[Lldb-commits] [PATCH] D52461: [PDB] Introduce `MSVCUndecoratedNameParser`

Tue Oct 30 20:39:09 PDT 2018

zturner added a comment.

In https://reviews.llvm.org/D52461#1280527, @aleksandr.urakov wrote:

> Update the diff according to the discussion, making it possible to parse MSVC demangled names by `CPlusPlusLanguage`. The old PDB plugin still uses `MSVCUndecoratedNameParser` directly because:
>
> - we are sure that the name in PDB is an MSVC name;
> - it has a more convenient interface, especially for restoring namespaces from the parsed name.

So I had an interesting solution to this while working on the native pdb plugin.  it is impossible to use it with the old pdb plugin, but given that it works flawlessly for the native pdb plugin, depending on how urgent your need is, maybe you can just put off working on this until you're ready to move over to the native pdb plugin?

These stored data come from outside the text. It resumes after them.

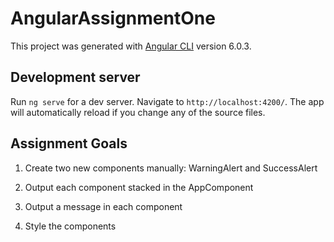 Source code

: # AngularAssignmentOne

This project was generated with [Angular CLI](https://github.com/angular/angular-cli) version 6.0.3.

## Development server

Run `ng serve` for a dev server. Navigate to `http://localhost:4200/`. The app will automatically reload if you change any of the source files.

## Assignment Goals

1. Create two new components manually: WarningAlert and SuccessAlert

2. Output each component stacked in the AppComponent

3. Output a message in each component

4. Style the components
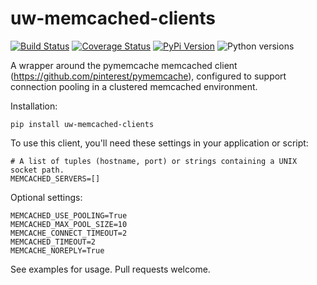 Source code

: # uw-memcached-clients

[![Build Status](https://api.travis-ci.org/uw-it-aca/uw-memcached-clients.svg?branch=main)](https://travis-ci.org/uw-it-aca/uw-memcached-clients)
[![Coverage Status](https://coveralls.io/repos/github/uw-it-aca/uw-memcached-clients/badge.svg?branch=main)](https://coveralls.io/github/uw-it-aca/uw-memcached-clients?branch=main)
[![PyPi Version](https://img.shields.io/pypi/v/uw-memcached-clients.svg)](https://pypi.python.org/pypi/uw-memcached-clients)
![Python versions](https://img.shields.io/pypi/pyversions/uw-memcached-clients.svg)

A wrapper around the pymemcache memcached client (https://github.com/pinterest/pymemcache),
configured to support connection pooling in a clustered memcached environment.

Installation:

    pip install uw-memcached-clients

To use this client, you'll need these settings in your application or script:

    # A list of tuples (hostname, port) or strings containing a UNIX socket path.
    MEMCACHED_SERVERS=[]

Optional settings:

    MEMCACHED_USE_POOLING=True
    MEMCACHED_MAX_POOL_SIZE=10
    MEMCACHE_CONNECT_TIMEOUT=2
    MEMCACHED_TIMEOUT=2
    MEMCACHE_NOREPLY=True

See examples for usage.  Pull requests welcome.
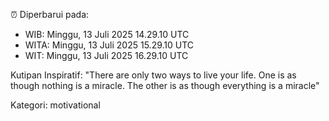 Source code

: ⏰ Diperbarui pada:
- WIB: Minggu, 13 Juli 2025 14.29.10 UTC
- WITA: Minggu, 13 Juli 2025 15.29.10 UTC
- WIT: Minggu, 13 Juli 2025 16.29.10 UTC

Kutipan Inspiratif:
"There are only two ways to live your life. One is as though nothing is a miracle. The other is as though everything is a miracle"


Kategori: motivational

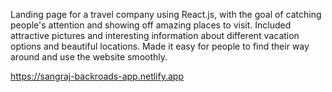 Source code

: Landing page for a travel company using React.js, with the goal of catching people's attention and showing off amazing places to visit. Included attractive pictures and interesting information about different vacation options and beautiful locations. Made it easy for people to find their way around and use the website smoothly. 

https://sangraj-backroads-app.netlify.app
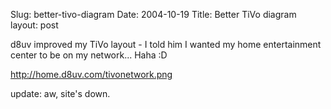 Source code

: Slug: better-tivo-diagram
Date: 2004-10-19
Title: Better TiVo diagram
layout: post

d8uv improved my TiVo layout - I told him I wanted my home entertainment center to be on my network... Haha :D

http://home.d8uv.com/tivonetwork.png

update: aw, site&#39;s down.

Basically the idea is that the raw PDB contains mangled type names for every type.  You can see this by dumping types using `llvm-pdbutil`, as follows (I just picked a random one from my build directory).

  D:\src\llvmbuild\ninja-x64>bin\llvm-pdbutil.exe dump -types bin\sancov.pdb | grep -A 2 LF_STRUCT | more
      0x1001 | LF_STRUCTURE [size = 88] ``anonymous-namespace'::RawCoverage`
               unique name: `.?AURawCoverage@?A0xa74cdb40@@`
               vtable: <no type>, base list: <no type>, field list: <no type>
  --
      0x100A | LF_STRUCTURE [size = 212] `std::default_delete<std::set<unsigned __int64,std::less<unsigned __int64>,std::allocator<unsigned __int64> > >`
               unique name: `.?AU?$default_delete at V?$set at _KU?$less at _K@std@@V?$allocator at _K@2@@std@@@std@@`
               vtable: <no type>, base list: <no type>, field list: <no type>
  --
      0x102B | LF_STRUCTURE [size = 88] ``anonymous-namespace'::FileHeader`
               unique name: `.?AUFileHeader@?A0xa74cdb40@@`
               vtable: <no type>, base list: <no type>, field list: <no type>
  --
      0x1031 | LF_STRUCTURE [size = 112] `std::default_delete<llvm::MemoryBuffer>`
               unique name: `.?AU?$default_delete at VMemoryBuffer@llvm@@@std@@`
               vtable: <no type>, base list: <no type>, field list: <no type>
  --
      0x1081 | LF_STRUCTURE [size = 304] `llvm::AlignedCharArrayUnion<std::unique_ptr<llvm::MemoryBuffer,std::default_delete<llvm::MemoryBuffer> >,char,char,char,char,char,char,char,char,char>`
               unique name: `.?AU?$AlignedCharArrayUnion at V?$unique_ptr at VMemoryBuffer@llvm@@U?$default_delete at VMemoryBuffer@llvm@@@std@@@std@@DDDDDDDDD at llvm@@`
               vtable: <no type>, base list: <no type>, field list: <no type>
  --
      0x1082 | LF_STRUCTURE [size = 176] `llvm::AlignedCharArrayUnion<std::error_code,char,char,char,char,char,char,char,char,char>`
               unique name: `.?AU?$AlignedCharArrayUnion at Verror_code@std@@DDDDDDDDD at llvm@@`
               vtable: <no type>, base list: <no type>, field list: <no type>

So the interesting thing here is this "unique name" field.  This is not possible to access via DIA SDK but it gives us complete rich information about the type that is otherwise impossible.  We don't even have to guess, because we can just demangle the name.  And coincidentally, I recently just finished writing an Microsoft ABI demangler which is now in LLVM.  :)   This `.?AU` syntax is non-standard, but it was easy for me to figure out, and I hacked up our demangle library to support this prefix (it's not checked in yet).  And basically everything that comes after it exactly matches a mangled type.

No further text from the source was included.